Whilst this is terrible for the already grieving family to come to terms with, it is difficult to sympathise with the loss of bitcoin assets when this issue has happened to prominent cryptocurrency figures in the past.
Having died in a plane crash in 2013, early bitcoin user, Matthew Moody, also died without leaving the passwords to his beneficiaries, losing the digital fortune in the process. As more and more bitcoin is lost, it seems as though there needs to be more regulatory consideration to these issues.
Some have advocated the use of multisignature bitcoin wallets which will require more than one key to access the currency. However, once again, if a person dies without sharing their password, a similar problem can ensue.
Others have suggested dividing the password amongst trusted family members or friends. However, in this scenario, a donor is trusting them to avoid exploiting the information whilst they are alive.
Whilst there are ideas around how to pass on these assets in death whilst protecting them during life, there is no concrete way of ensuring all people investing in bitcoin are savvy enough to consider what happens to it if they die. It seems as though a process is needed to ensure it is compulsory for a person to prepare for their digital currency before they are able to purchase it.

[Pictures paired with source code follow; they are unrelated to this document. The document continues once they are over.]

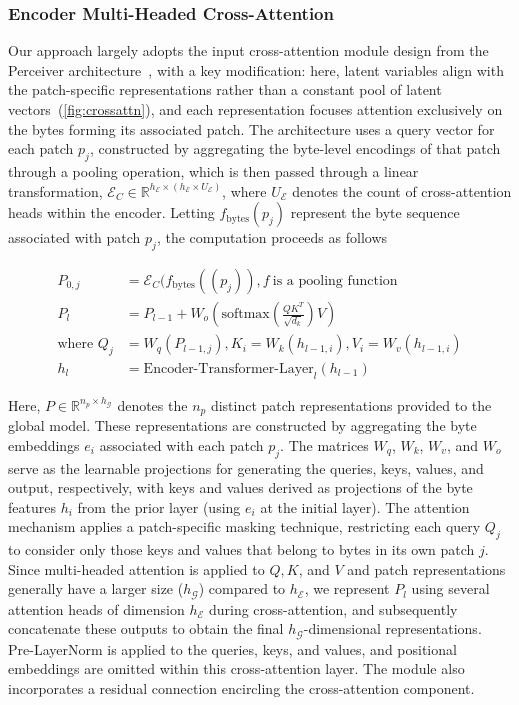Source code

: \subsubsection{Encoder Multi-Headed Cross-Attention}
\label{sec:enc-cross-attn}
Our approach largely adopts the input cross-attention module design from the Perceiver architecture~\citep{jaegle2021perceiver}, with a key modification: here, latent variables align with the patch-specific representations rather than a constant pool of latent vectors~(\autoref{fig:crossattn}), and each representation focuses attention exclusively on the bytes forming its associated patch. The architecture uses a query vector for each patch $p_j$, constructed by aggregating the byte-level encodings of that patch through a pooling operation, which is then passed through a linear transformation, $\mathcal{E}_{C} \in \mathbb{R}^{h_{\mathcal{E}} \times (h_{\mathcal{E}} \times U_{\mathcal{E}})}$, where $U_{\mathcal{E}}$ denotes the count of cross-attention heads within the encoder. Letting $f_{\text{bytes}}(p_j)$ represent the byte sequence associated with patch $p_j$, the computation proceeds as follows

\begin{align}
P_{0,j} &= \mathcal{E}_{C}(f_\text{bytes}((p_j)), f~ \text{is a pooling function} \\
P_l &= P_{l-1} + W_o\left(\text{softmax}\left(\frac{QK^T}{\sqrt{d_k}}\right)V\right) \\
\text{where } Q_j &= W_q(P_{l-1,j}), K_i = W_k(h_{l-1,i}), V_i = W_v(h_{l-1,i}) \\
h_l &= \text{Encoder-Transformer-Layer}_l(h_{l-1})
\end{align}

Here, $P \in \mathbb{R}^{n_p \times h_{\mathcal{G}}}$ denotes the $n_p$ distinct patch representations provided to the global model. These representations are constructed by aggregating the byte embeddings $e_i$ associated with each patch $p_j$. The matrices $W_q$, $W_k$, $W_v$, and $W_o$ serve as the learnable projections for generating the queries, keys, values, and output, respectively, with keys and values derived as projections of the byte features $h_i$ from the prior layer (using $e_i$ at the initial layer). The attention mechanism applies a patch-specific masking technique, restricting each query $Q_j$ to consider only those keys and values that belong to bytes in its own patch $j$. Since multi-headed attention is applied to $Q, K$, and $V$ and patch representations generally have a larger size ($h_{\mathcal{G}}$) compared to $h_{\mathcal{E}}$, we represent $P_l$ using several attention heads of dimension $h_{\mathcal{E}}$ during cross-attention, and subsequently concatenate these outputs to obtain the final $h_{\mathcal{G}}$-dimensional representations. Pre-LayerNorm is applied to the queries, keys, and values, and positional embeddings are omitted within this cross-attention layer. The module also incorporates a residual connection encircling the cross-attention component.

Quadriga’s website has claimed: “For the past weeks, we have worked extensively to address our liquidity issues, which include attempting to locate and secure our very significant cryptocurrency reserves held in cold wallets. Unfortunately, these efforts have not been successful.”

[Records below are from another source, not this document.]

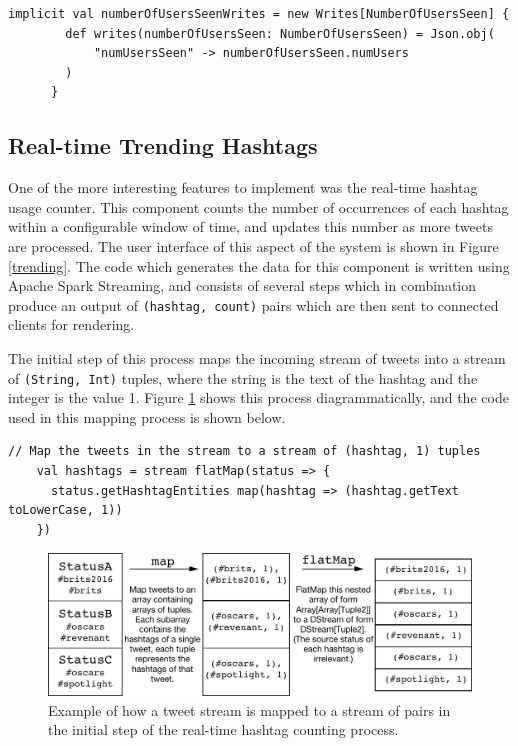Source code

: \documentclass{l4proj}
\newcommand{\code}[1]{\texttt{#1}}
\begin{document}
    \begin{lstlisting}[caption=Code for conversion of the NumberOfUsersSeen Scala case class to JSON format.]
      implicit val numberOfUsersSeenWrites = new Writes[NumberOfUsersSeen] {
        def writes(numberOfUsersSeen: NumberOfUsersSeen) = Json.obj(
            "numUsersSeen" -> numberOfUsersSeen.numUsers
        )
      }
    \end{lstlisting}

\subsection{Real-time Trending Hashtags}

One of the more interesting features to implement was the real-time hashtag usage counter. This component counts the number of occurrences of each hashtag within a configurable window of time, and updates this number as more tweets are processed. The user interface of this aspect of the system is shown in Figure \ref{trending}. The code which generates the data for this component is written using Apache Spark Streaming, and consists of several steps which in combination produce an output of \code{(hashtag, count)} pairs which are then sent to connected clients for rendering.

The initial step of this process maps the incoming stream of tweets into a stream of \code{(String, Int)} tuples, where the string is the text of the hashtag and the integer is the value 1. Figure \ref{mappingstep} shows this process diagrammatically, and the code used in this mapping process is shown below.

\begin{lstlisting}[caption=Initial mapping of tweets to hashtags pairs.]
    // Map the tweets in the stream to a stream of (hashtag, 1) tuples
    val hashtags = stream flatMap(status => {
      status.getHashtagEntities map(hashtag => (hashtag.getText toLowerCase, 1))
    })
\end{lstlisting}

\begin{figure}
\centering
\includegraphics[scale=0.75]{mappingstep.pdf}
\caption{Example of how a tweet stream is mapped to a stream of pairs in the initial step of the real-time hashtag counting process.}
\label{mappingstep}
\end{figure}
               
\end{document}
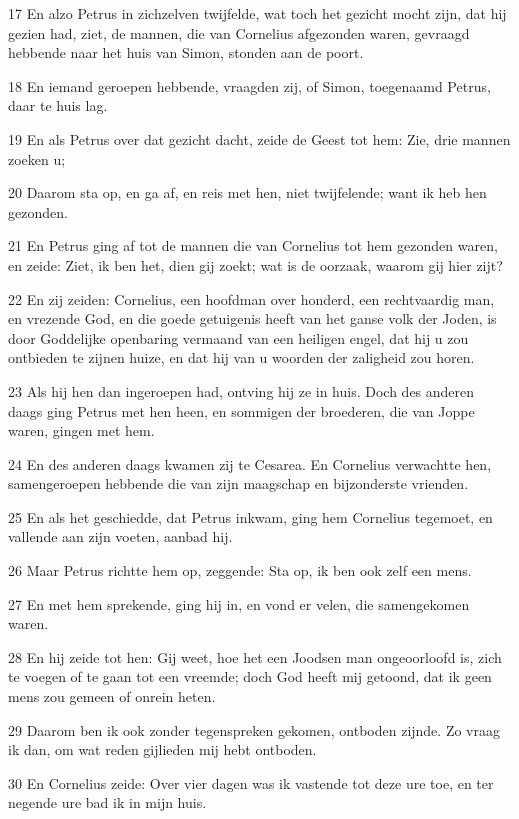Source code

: \par 17 En alzo Petrus in zichzelven twijfelde, wat toch het gezicht mocht zijn, dat hij gezien had, ziet, de mannen, die van Cornelius afgezonden waren, gevraagd hebbende naar het huis van Simon, stonden aan de poort.
\par 18 En iemand geroepen hebbende, vraagden zij, of Simon, toegenaamd Petrus, daar te huis lag.
\par 19 En als Petrus over dat gezicht dacht, zeide de Geest tot hem: Zie, drie mannen zoeken u;
\par 20 Daarom sta op, en ga af, en reis met hen, niet twijfelende; want ik heb hen gezonden.
\par 21 En Petrus ging af tot de mannen die van Cornelius tot hem gezonden waren, en zeide: Ziet, ik ben het, dien gij zoekt; wat is de oorzaak, waarom gij hier zijt?
\par 22 En zij zeiden: Cornelius, een hoofdman over honderd, een rechtvaardig man, en vrezende God, en die goede getuigenis heeft van het ganse volk der Joden, is door Goddelijke openbaring vermaand van een heiligen engel, dat hij u zou ontbieden te zijnen huize, en dat hij van u woorden der zaligheid zou horen.
\par 23 Als hij hen dan ingeroepen had, ontving hij ze in huis. Doch des anderen daags ging Petrus met hen heen, en sommigen der broederen, die van Joppe waren, gingen met hem.
\par 24 En des anderen daags kwamen zij te Cesarea. En Cornelius verwachtte hen, samengeroepen hebbende die van zijn maagschap en bijzonderste vrienden.
\par 25 En als het geschiedde, dat Petrus inkwam, ging hem Cornelius tegemoet, en vallende aan zijn voeten, aanbad hij.
\par 26 Maar Petrus richtte hem op, zeggende: Sta op, ik ben ook zelf een mens.
\par 27 En met hem sprekende, ging hij in, en vond er velen, die samengekomen waren.
\par 28 En hij zeide tot hen: Gij weet, hoe het een Joodsen man ongeoorloofd is, zich te voegen of te gaan tot een vreemde; doch God heeft mij getoond, dat ik geen mens zou gemeen of onrein heten.
\par 29 Daarom ben ik ook zonder tegenspreken gekomen, ontboden zijnde. Zo vraag ik dan, om wat reden gijlieden mij hebt ontboden.
\par 30 En Cornelius zeide: Over vier dagen was ik vastende tot deze ure toe, en ter negende ure bad ik in mijn huis.
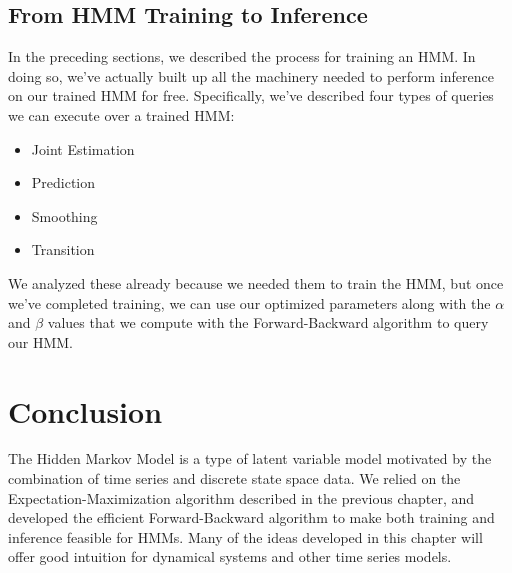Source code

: \subsection{From HMM Training to Inference}
In the preceding sections, we described the process for training an HMM. In doing so, we've actually built up all the machinery needed to perform inference on our trained HMM for free. Specifically, we've described four types of queries we can execute over a trained HMM:
\begin{itemize}
	\item Joint Estimation
	\item Prediction
	\item Smoothing
	\item Transition
\end{itemize}
We analyzed these already because we needed them to train the HMM, but once we've completed training, we can use our optimized parameters along with the $\alpha$ and $\beta$ values that we compute with the Forward-Backward algorithm to query our HMM.

\section{Conclusion}
The Hidden Markov Model is a type of latent variable model motivated by the combination of time series and discrete state space data. We relied on the Expectation-Maximization algorithm described in the previous chapter, and developed the efficient Forward-Backward algorithm to make both training and inference feasible for HMMs. Many of the ideas developed in this chapter will offer good intuition for dynamical systems and other time series models.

Gordon Fisher, estate planning attorney, said: “I would strongly advise against anyone putting any information they consider private into their will. Wills, after your death, become court documents and are generally public documents, accessible by anyone.”

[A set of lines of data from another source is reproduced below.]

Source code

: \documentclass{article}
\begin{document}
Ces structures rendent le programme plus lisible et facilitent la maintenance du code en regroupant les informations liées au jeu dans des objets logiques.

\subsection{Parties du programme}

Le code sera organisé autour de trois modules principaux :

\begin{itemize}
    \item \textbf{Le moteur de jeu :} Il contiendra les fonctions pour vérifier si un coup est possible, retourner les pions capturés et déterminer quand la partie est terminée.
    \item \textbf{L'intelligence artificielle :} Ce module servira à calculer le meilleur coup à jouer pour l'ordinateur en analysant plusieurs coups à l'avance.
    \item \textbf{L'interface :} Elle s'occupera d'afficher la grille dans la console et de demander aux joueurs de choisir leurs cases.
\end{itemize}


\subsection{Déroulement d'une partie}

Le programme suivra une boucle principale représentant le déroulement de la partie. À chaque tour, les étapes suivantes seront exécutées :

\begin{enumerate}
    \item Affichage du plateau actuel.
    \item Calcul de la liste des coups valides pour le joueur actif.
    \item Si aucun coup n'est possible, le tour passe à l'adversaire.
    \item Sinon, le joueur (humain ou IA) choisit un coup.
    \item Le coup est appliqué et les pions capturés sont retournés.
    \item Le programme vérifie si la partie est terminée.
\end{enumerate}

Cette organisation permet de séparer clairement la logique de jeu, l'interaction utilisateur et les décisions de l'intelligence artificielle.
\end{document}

Iqbal Gandham, the UK managing director of trading platform eToro, said: “Somebody out there needs to know how much you own and who you want to give it to. You just need to include crypto into that jigsaw puzzle with a lawyer.”
Whilst the Wild West witnessed successful prospectors being stabbed in the back for their patch of gold-filled land, something as simple as a misplaced digital key can have similarly devastating consequences for the digital prospectors that fail to prepare for their death in the instantly changing modern world.
Have you dealt with digital currency whilst making a Will? Will this become increasingly more poignant in the future?